Tally every line of the entries that contains the string "width", then reply with only that number.

- INPUT FOR THIS TASK
+ + + + + + +

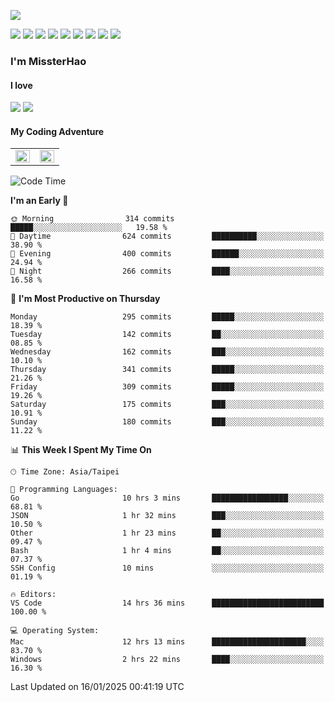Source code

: ![](https://komarev.com/ghpvc/?username=MissterHao&color=ff69b4)

[![](https://img.shields.io/badge/Amazon%20AWS-%23232F3E?logo=amazon-aws&logoColor=white&style=for-the-badge)](https://aws.amazon.com/)
[![](https://img.shields.io/badge/Python-3776AB?style=for-the-badge&logo=python&logoColor=white)](https://www.djangoproject.com/)
[![](https://img.shields.io/badge/Django-092E20?style=for-the-badge&logo=django&logoColor=white)](https://www.python.org/)
[![](https://img.shields.io/badge/Rust-%23EB6400?style=for-the-badge&logo=rust&logoColor=white)](https://www.python.org/)
[![](https://img.shields.io/badge/Flask-23232F3E?style=for-the-badge&logo=flask&logoColor=white)](https://flask.palletsprojects.com/en/2.1.x/)
[![](https://img.shields.io/badge/go-%2300ADD8.svg?&style=for-the-badge&logo=go&logoColor=white)](https://golang.org/)
[![](https://img.shields.io/badge/javascript-%23F7DF1E.svg?&style=for-the-badge&logo=javascript&logoColor=black)](https://www.javascript.com/)
[![](https://img.shields.io/badge/mysql-%234479A1.svg?&style=for-the-badge&logo=mysql&logoColor=white)](https://www.mysql.com/)
[![](https://img.shields.io/badge/docker-%232496ED.svg?&style=for-the-badge&logo=docker&logoColor=white)](https://www.docker.com/)

### I'm MissterHao

#### I love  
![](https://img.shields.io/badge/Netflix-E50914?style=for-the-badge&logo=netflix&logoColor=white)
![](https://img.shields.io/badge/YouTube-FF0000?style=for-the-badge&logo=youtube&logoColor=white)

#### My Coding Adventure
<!-- Readme stats -->
<!-- https://github.com/anuraghazra/github-readme-stats -->
<table>
<tr>
    <td valign="top" width="50%">
    <img src="https://github-readme-stats.vercel.app/api?username=MissterHao&hide_border=true&show_icons=true&locale=en" align="left" style="width: 100%" />
    </td>
    <td valign="top" width="50%">
    <img src="https://github-readme-stats.vercel.app/api/top-langs?username=MissterHao&hide_border=true&show_icons=true&locale=en&layout=compact" align="left" style="width: 100%" />
    </td>
</tr>
</table>  


<!--START_SECTION:waka-->
![Code Time](http://img.shields.io/badge/Code%20Time-1%2C989%20hrs%2053%20mins-blue)

**I'm an Early 🐤** 

```text
🌞 Morning                314 commits         █████░░░░░░░░░░░░░░░░░░░░   19.58 % 
🌆 Daytime                624 commits         ██████████░░░░░░░░░░░░░░░   38.90 % 
🌃 Evening                400 commits         ██████░░░░░░░░░░░░░░░░░░░   24.94 % 
🌙 Night                  266 commits         ████░░░░░░░░░░░░░░░░░░░░░   16.58 % 
```
📅 **I'm Most Productive on Thursday** 

```text
Monday                   295 commits         █████░░░░░░░░░░░░░░░░░░░░   18.39 % 
Tuesday                  142 commits         ██░░░░░░░░░░░░░░░░░░░░░░░   08.85 % 
Wednesday                162 commits         ███░░░░░░░░░░░░░░░░░░░░░░   10.10 % 
Thursday                 341 commits         █████░░░░░░░░░░░░░░░░░░░░   21.26 % 
Friday                   309 commits         █████░░░░░░░░░░░░░░░░░░░░   19.26 % 
Saturday                 175 commits         ███░░░░░░░░░░░░░░░░░░░░░░   10.91 % 
Sunday                   180 commits         ███░░░░░░░░░░░░░░░░░░░░░░   11.22 % 
```


📊 **This Week I Spent My Time On** 

```text
🕑︎ Time Zone: Asia/Taipei

💬 Programming Languages: 
Go                       10 hrs 3 mins       █████████████████░░░░░░░░   68.81 % 
JSON                     1 hr 32 mins        ███░░░░░░░░░░░░░░░░░░░░░░   10.50 % 
Other                    1 hr 23 mins        ██░░░░░░░░░░░░░░░░░░░░░░░   09.47 % 
Bash                     1 hr 4 mins         ██░░░░░░░░░░░░░░░░░░░░░░░   07.37 % 
SSH Config               10 mins             ░░░░░░░░░░░░░░░░░░░░░░░░░   01.19 % 

🔥 Editors: 
VS Code                  14 hrs 36 mins      █████████████████████████   100.00 % 

💻 Operating System: 
Mac                      12 hrs 13 mins      █████████████████████░░░░   83.70 % 
Windows                  2 hrs 22 mins       ████░░░░░░░░░░░░░░░░░░░░░   16.30 % 
```


 Last Updated on 16/01/2025 00:41:19 UTC
<!--END_SECTION:waka-->

<!--
**MissterHao/MissterHao** is a ✨ _special_ ✨ repository because its `README.md` (this file) appears on your GitHub profile.

Here are some ideas to get you started:

- 🔭 I’m currently working on ...
- 🌱 I’m currently learning ...
- 👯 I’m looking to collaborate on ...
- 🤔 I’m looking for help with ...
- 💬 Ask me about ...
- 📫 How to reach me: ...
- 😄 Pronouns: ...
- ⚡ Fun fact: ...
-->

+ + + + + + +

- SOLUTION FOR THIS TASK
4